The expected output is each line below containing "Конфигурация", copied in full.
(SOURCE MATERIAL begins)
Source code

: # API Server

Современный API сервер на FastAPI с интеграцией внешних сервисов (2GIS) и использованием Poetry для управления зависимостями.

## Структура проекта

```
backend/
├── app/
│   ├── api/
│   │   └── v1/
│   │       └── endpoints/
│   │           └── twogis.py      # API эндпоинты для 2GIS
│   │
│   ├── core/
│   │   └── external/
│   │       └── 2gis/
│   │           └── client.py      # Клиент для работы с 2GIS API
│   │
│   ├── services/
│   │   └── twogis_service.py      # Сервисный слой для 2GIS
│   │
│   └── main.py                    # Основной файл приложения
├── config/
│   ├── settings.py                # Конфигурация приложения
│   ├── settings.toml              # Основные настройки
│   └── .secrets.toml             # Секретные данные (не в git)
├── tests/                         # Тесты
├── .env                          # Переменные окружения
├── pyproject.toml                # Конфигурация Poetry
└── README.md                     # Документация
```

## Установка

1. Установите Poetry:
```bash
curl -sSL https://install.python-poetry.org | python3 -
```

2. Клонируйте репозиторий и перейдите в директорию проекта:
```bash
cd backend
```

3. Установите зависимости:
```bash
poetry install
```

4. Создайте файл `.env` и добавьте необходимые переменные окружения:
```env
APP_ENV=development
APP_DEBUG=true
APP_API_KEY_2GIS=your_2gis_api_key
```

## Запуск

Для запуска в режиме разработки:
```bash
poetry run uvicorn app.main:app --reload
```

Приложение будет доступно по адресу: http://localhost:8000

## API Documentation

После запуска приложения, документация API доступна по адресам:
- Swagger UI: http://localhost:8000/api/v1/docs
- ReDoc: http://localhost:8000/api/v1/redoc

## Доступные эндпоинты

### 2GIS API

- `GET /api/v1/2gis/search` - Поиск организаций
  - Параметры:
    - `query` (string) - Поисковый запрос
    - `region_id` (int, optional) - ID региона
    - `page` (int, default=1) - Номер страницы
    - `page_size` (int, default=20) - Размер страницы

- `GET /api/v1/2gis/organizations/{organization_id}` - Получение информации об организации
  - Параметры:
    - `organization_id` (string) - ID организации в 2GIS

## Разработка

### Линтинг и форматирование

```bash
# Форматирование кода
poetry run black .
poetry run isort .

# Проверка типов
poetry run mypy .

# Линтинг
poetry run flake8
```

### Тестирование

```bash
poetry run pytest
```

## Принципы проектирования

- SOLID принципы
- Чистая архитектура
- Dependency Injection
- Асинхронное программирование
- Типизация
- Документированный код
(SOURCE MATERIAL ends)
▸ **TASK RESULT**
│   ├── settings.py                # Конфигурация приложения
├── pyproject.toml                # Конфигурация Poetry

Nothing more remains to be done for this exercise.